Esteban Poffald, Department of Mathematics

“The scientist does not study nature because it is useful. He studies it because he takes pleasure in it and he takes pleasure in it because it is beautiful. If nature were not beautiful, it would not be worth knowing” (Poincare)

The study of the platonic solids by the early Greeks, the revolutionary Copernican model of the solar system and the discovery of the Theory of Relativity by Einstein are just a few examples of the work of great minds that were to a great extent guided by a sense of an aesthetically pleasing universe. In this tutorial we will explore the aesthetic values and sensibilities of some of the most influential scientists and mathematicians through the ages. We will analyze their descriptions of the pleasures of the scientific endeavor and ways their aesthetic intuitions led to some of the most important breakthroughs in the advance of scientific knowledge. This tutorial is not a science course, but it is an attempt to look at one aspect of the world of science.

Poffald, Esteban I.
Credits: 1

FT 08-J Survival Horror: I am Legend to Resident Evil

Lon A. Porter, Jr., Department of Chemistry

You and a small group of friends are suddenly isolated and confronted by horrific circumstances beyond your control or understanding. Unprepared, low on supplies, and on the verge of mental/physical breakdown, you must somehow fight and escape to safety. In this seemingly hopeless situation, where the fallibility of human nature is amplified, only decisive action and resourcefulness will allow you to fend off the seemingly endless enemies that hunt you. This is survival horror, an immensely popular subgenre of fiction, which critiques the human condition and illusion of safety provided by modern society. Although it is a largely contemporary style of storytelling, survival horror is rooted in classical horror and science fiction. Beyond numerous novels and short stories, survival horror elements are prevalent in film and games (both electronic and board games).

Students will explore several examples of survival horror in the form of short stories, novels, films, and games in order to identify the defining characteristics of the subgenre, while revealing and deconstructing the social commentary and themes central to each work. Course assignments and activities are aimed to help students develop critical reading, writing, discussion, and oral presentation skills that are essential to success at Wabash College. For example, students will form small peer reading and writing groups. In addition, the class will host a survival horror film festival in October, where small student groups will introduce each film and moderate an audience discussion at its conclusion.

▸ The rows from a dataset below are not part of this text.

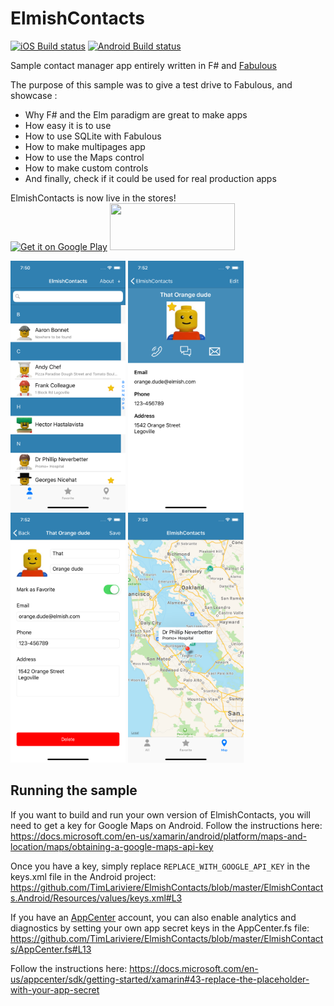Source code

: # ElmishContacts
[![iOS Build status](https://build.appcenter.ms/v0.1/apps/0c7b91ea-28c5-4aa8-a73d-56905deff5cc/branches/master/badge)](https://appcenter.ms) [![Android Build status](https://build.appcenter.ms/v0.1/apps/a86d2a7f-6b5b-4c7c-b858-383580c2a866/branches/master/badge)](https://appcenter.ms)

Sample contact manager app entirely written in F# and [Fabulous](https://github.com/fsprojects/Fabulous)  

The purpose of this sample was to give a test drive to Fabulous, and showcase :
- Why F# and the Elm paradigm are great to make apps
- How easy it is to use
- How to use SQLite with Fabulous
- How to make multipages app
- How to use the Maps control
- How to make custom controls
- And finally, check if it could be used for real production apps

ElmishContacts is now live in the stores!  
<a href='https://play.google.com/store/apps/details?id=com.timothelariviere.elmishcontacts'><img alt='Get it on Google Play' src='https://play.google.com/intl/en_us/badges/images/generic/en_badge_web_generic.png' width='200' height='75' /></a> <a href="https://itunes.apple.com/us/app/elmishcontacts/id1425100357"><img src='https://linkmaker.itunes.apple.com/assets/shared/badges/en-us/appstore-lrg.svg' width='200' height='75' /></a>

<img src="docs/attachments/home.png" alt="Home" height="400" /> <img src="docs/attachments/detail.png" alt="Detail" height="400" /> <img src="docs/attachments/edit.png" alt="Edit" height="400" /> <img src="docs/attachments/map.png" alt="map" height="400" />

## Running the sample
If you want to build and run your own version of ElmishContacts, you will need to get a key for Google Maps on Android.
Follow the instructions here: https://docs.microsoft.com/en-us/xamarin/android/platform/maps-and-location/maps/obtaining-a-google-maps-api-key

Once you have a key, simply replace `REPLACE_WITH_GOOGLE_API_KEY` in the keys.xml file in the Android project: https://github.com/TimLariviere/ElmishContacts/blob/master/ElmishContacts.Android/Resources/values/keys.xml#L3

If you have an [AppCenter](appcenter.ms) account, you can also enable analytics and diagnostics by setting your own app secret keys in the AppCenter.fs file:
https://github.com/TimLariviere/ElmishContacts/blob/master/ElmishContacts/AppCenter.fs#L13

Follow the instructions here: https://docs.microsoft.com/en-us/appcenter/sdk/getting-started/xamarin#43-replace-the-placeholder-with-your-app-secret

The class will collaborate to create a survival horror wiki (i.e. Wikipedia). As a final assignment, students will work to craft original short stories that will be compiled into a publication for distribution on campus. Other activities may include a behind the scenes tour of Indianapolis haunted house attractions and a Halloween community service project.

Among the survival horror work we will explore are: (Texts) Richard Matheson’s, I am Legend, Stephen King’s, The Mist, Scott Smith’s The Ruins, and Koushun Takami’s Battle Royale; (Films) Pitch Black (2000), Alien (1979), Evil Dead 2 (1987), John Carpenter’s The Thing (1982); (Games) the Resident Evil series, BioShock, Last Night on Earth, Zombies.

Porter, Lon
Credits: 1

FT 08-K Brains and Fictions: Literature and the Human Mind

Isabel Jaén, Department of Modern Languages and Literatures

Why do we enjoy stories so much? Why is fiction so powerful in human culture? And what happens in our minds when we dive into fictional worlds? This is a course on Cognitive Theory, a fascinating field that looks into neuroscience, psychology, linguistics, anthropology, and other disciplines, in order to explore the role of fictional literature both in the brain and in the human species. Some of the themes discussed are literariness (What is literature? Is literary language different from everyday discourse? Is our mind literary by nature?), emotion (Why do we empathize with literary characters? Why do we feel with and for them?), intentionality (Is literature a sophisticated form of pretense play?), purpose (Is literature just pleasurable or is it also useful? Does it give our species any advantage?), and means (What are the differences between reading fiction and watching it through a play or a movie?). Case studies include Don Juan Manuel’s Count Lucanor, Shakespeare’s Hamlet, Cervantes’s Don Quixote, Calderón’s Life is a Dream, Stanislaw Lem’s Futurological Congress, Borges’ Fictions, Auster’s New York Trilogy, and other exciting stories.

Credits: 1

FT 08-L Men and Masculinities

Warren Rosenberg, Department of English

What does it mean to be a man in today’s world? Can men really be friends? Are sports overemphasized for boys? What makes a good father? Are men naturally violent or is violence learned? How do we know when we’ve found the right life partner? These are some of the questions we will consider as we study the array of cultural messages beamed at us from birth that have shaped our gendered identities. Our main purpose will be neither to celebrate nor to denigrate maleness (although both will occur), but rather to examine the conflicting definitions and demands of masculinity so that we can more freely choose the kind of men we wish to be. We will read books like A Separate Peace, Shane, and Black Boy, see films like A Bronx Tale, Fight Club, 3:10 to Yuma, Smoke Signals, and High Fidelity, consider the shaping role of television and music, and discuss and write about our shared experiences as men. From time to time we will have common activities (readings, films, discussions) with Professor Calisch’s tutorial on fathers and sons.

Credits: 1

FT 08-M Telling Lives

Tom Stokes, Department of Modern Languages and Literatures

“Telling Lives” centers on autobiography and memoir, which are among the most interesting and varied literary forms of our time. Writing about one’s own life is a venerable and time-honored pursuit. Examples of it exist from the ancient world, from the Middle Ages, and from the Renaissance, but modern autobiographical writing found its true model in Rousseau’s Confessions.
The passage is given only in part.